REQUIREMENT >>
Repeat every record exactly as written, but leave out the pictures.

RECORDS FOR THIS TASK >>
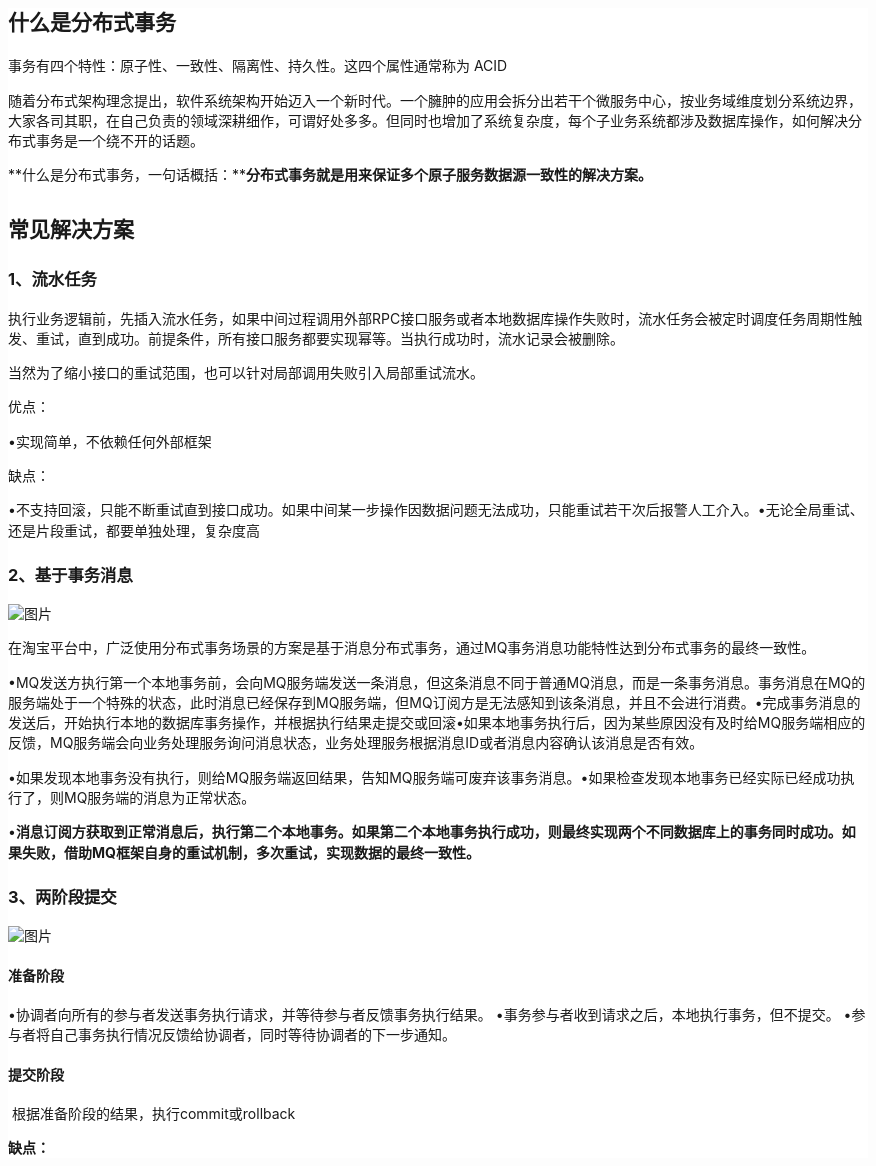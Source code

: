 ## 什么是分布式事务

事务有四个特性：原子性、一致性、隔离性、持久性。这四个属性通常称为 ACID

随着分布式架构理念提出，软件系统架构开始迈入一个新时代。一个臃肿的应用会拆分出若干个微服务中心，按业务域维度划分系统边界，大家各司其职，在自己负责的领域深耕细作，可谓好处多多。但同时也增加了系统复杂度，每个子业务系统都涉及数据库操作，如何解决分布式事务是一个绕不开的话题。

**什么是分布式事务，一句话概括：****分布式事务就是用来保证多个原子服务数据源一致性的解决方案。**

## 常见解决方案

### 1、流水任务

执行业务逻辑前，先插入流水任务，如果中间过程调用外部RPC接口服务或者本地数据库操作失败时，流水任务会被定时调度任务周期性触发、重试，直到成功。前提条件，所有接口服务都要实现幂等。当执行成功时，流水记录会被删除。

当然为了缩小接口的重试范围，也可以针对局部调用失败引入局部重试流水。

优点：

•实现简单，不依赖任何外部框架

缺点：

•不支持回滚，只能不断重试直到接口成功。如果中间某一步操作因数据问题无法成功，只能重试若干次后报警人工介入。•无论全局重试、还是片段重试，都要单独处理，复杂度高

### 2、基于事务消息

![图片](https://mmbiz.qpic.cn/mmbiz_jpg/3Ohm6WHibeXIbGLDANVor8w9o7gia6WkYhTfy5ztBhLVAr1SRxEB4KkTQksEp48LQt4INdAtqpY4SuHdRaYpHebg/640?wx_fmt=jpeg&wxfrom=5&wx_lazy=1&wx_co=1)

在淘宝平台中，广泛使用分布式事务场景的方案是基于消息分布式事务，通过MQ事务消息功能特性达到分布式事务的最终一致性。

•MQ发送方执行第一个本地事务前，会向MQ服务端发送一条消息，但这条消息不同于普通MQ消息，而是一条事务消息。事务消息在MQ的服务端处于一个特殊的状态，此时消息已经保存到MQ服务端，但MQ订阅方是无法感知到该条消息，并且不会进行消费。•完成事务消息的发送后，开始执行本地的数据库事务操作，并根据执行结果走提交或回滚•如果本地事务执行后，因为某些原因没有及时给MQ服务端相应的反馈，MQ服务端会向业务处理服务询问消息状态，业务处理服务根据消息ID或者消息内容确认该消息是否有效。

•如果发现本地事务没有执行，则给MQ服务端返回结果，告知MQ服务端可废弃该事务消息。•如果检查发现本地事务已经实际已经成功执行了，则MQ服务端的消息为正常状态。

   •**消息订阅方获取到正常消息后，执行第二个本地事务。如果第二个本地事务执行成功，则最终实现两个不同数据库上的事务同时成功。如果失败，借助MQ框架自身的重试机制，多次重试，实现数据的最终一致性。**



### 3、两阶段提交

![图片](https://mmbiz.qpic.cn/mmbiz_png/3Ohm6WHibeXIbGLDANVor8w9o7gia6WkYhuDLI1OmJMAfxPse3FicmqMMzF2GOAltTDSGAAQl4cHTaLM6bv1iaaWhw/640?wx_fmt=png&wxfrom=5&wx_lazy=1&wx_co=1)

#### 准备阶段

​    •协调者向所有的参与者发送事务执行请求，并等待参与者反馈事务执行结果。    •事务参与者收到请求之后，本地执行事务，但不提交。    •参与者将自己事务执行情况反馈给协调者，同时等待协调者的下一步通知。

#### 提交阶段

​	根据准备阶段的结果，执行commit或rollback

**缺点：**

RESULT >>
Source code

: ## 什么是分布式事务

事务有四个特性：原子性、一致性、隔离性、持久性。这四个属性通常称为 ACID

随着分布式架构理念提出，软件系统架构开始迈入一个新时代。一个臃肿的应用会拆分出若干个微服务中心，按业务域维度划分系统边界，大家各司其职，在自己负责的领域深耕细作，可谓好处多多。但同时也增加了系统复杂度，每个子业务系统都涉及数据库操作，如何解决分布式事务是一个绕不开的话题。

**什么是分布式事务，一句话概括：****分布式事务就是用来保证多个原子服务数据源一致性的解决方案。**

## 常见解决方案

### 1、流水任务

执行业务逻辑前，先插入流水任务，如果中间过程调用外部RPC接口服务或者本地数据库操作失败时，流水任务会被定时调度任务周期性触发、重试，直到成功。前提条件，所有接口服务都要实现幂等。当执行成功时，流水记录会被删除。

当然为了缩小接口的重试范围，也可以针对局部调用失败引入局部重试流水。

优点：

•实现简单，不依赖任何外部框架

缺点：

•不支持回滚，只能不断重试直到接口成功。如果中间某一步操作因数据问题无法成功，只能重试若干次后报警人工介入。•无论全局重试、还是片段重试，都要单独处理，复杂度高

### 2、基于事务消息

![图片](https://mmbiz.qpic.cn/mmbiz_jpg/3Ohm6WHibeXIbGLDANVor8w9o7gia6WkYhTfy5ztBhLVAr1SRxEB4KkTQksEp48LQt4INdAtqpY4SuHdRaYpHebg/640?wx_fmt=jpeg&wxfrom=5&wx_lazy=1&wx_co=1)

在淘宝平台中，广泛使用分布式事务场景的方案是基于消息分布式事务，通过MQ事务消息功能特性达到分布式事务的最终一致性。

•MQ发送方执行第一个本地事务前，会向MQ服务端发送一条消息，但这条消息不同于普通MQ消息，而是一条事务消息。事务消息在MQ的服务端处于一个特殊的状态，此时消息已经保存到MQ服务端，但MQ订阅方是无法感知到该条消息，并且不会进行消费。•完成事务消息的发送后，开始执行本地的数据库事务操作，并根据执行结果走提交或回滚•如果本地事务执行后，因为某些原因没有及时给MQ服务端相应的反馈，MQ服务端会向业务处理服务询问消息状态，业务处理服务根据消息ID或者消息内容确认该消息是否有效。

•如果发现本地事务没有执行，则给MQ服务端返回结果，告知MQ服务端可废弃该事务消息。•如果检查发现本地事务已经实际已经成功执行了，则MQ服务端的消息为正常状态。

   •**消息订阅方获取到正常消息后，执行第二个本地事务。如果第二个本地事务执行成功，则最终实现两个不同数据库上的事务同时成功。如果失败，借助MQ框架自身的重试机制，多次重试，实现数据的最终一致性。**



### 3、两阶段提交

![图片](https://mmbiz.qpic.cn/mmbiz_png/3Ohm6WHibeXIbGLDANVor8w9o7gia6WkYhuDLI1OmJMAfxPse3FicmqMMzF2GOAltTDSGAAQl4cHTaLM6bv1iaaWhw/640?wx_fmt=png&wxfrom=5&wx_lazy=1&wx_co=1)

#### 准备阶段

​    •协调者向所有的参与者发送事务执行请求，并等待参与者反馈事务执行结果。    •事务参与者收到请求之后，本地执行事务，但不提交。    •参与者将自己事务执行情况反馈给协调者，同时等待协调者的下一步通知。

#### 提交阶段

​	根据准备阶段的结果，执行commit或rollback

**缺点：**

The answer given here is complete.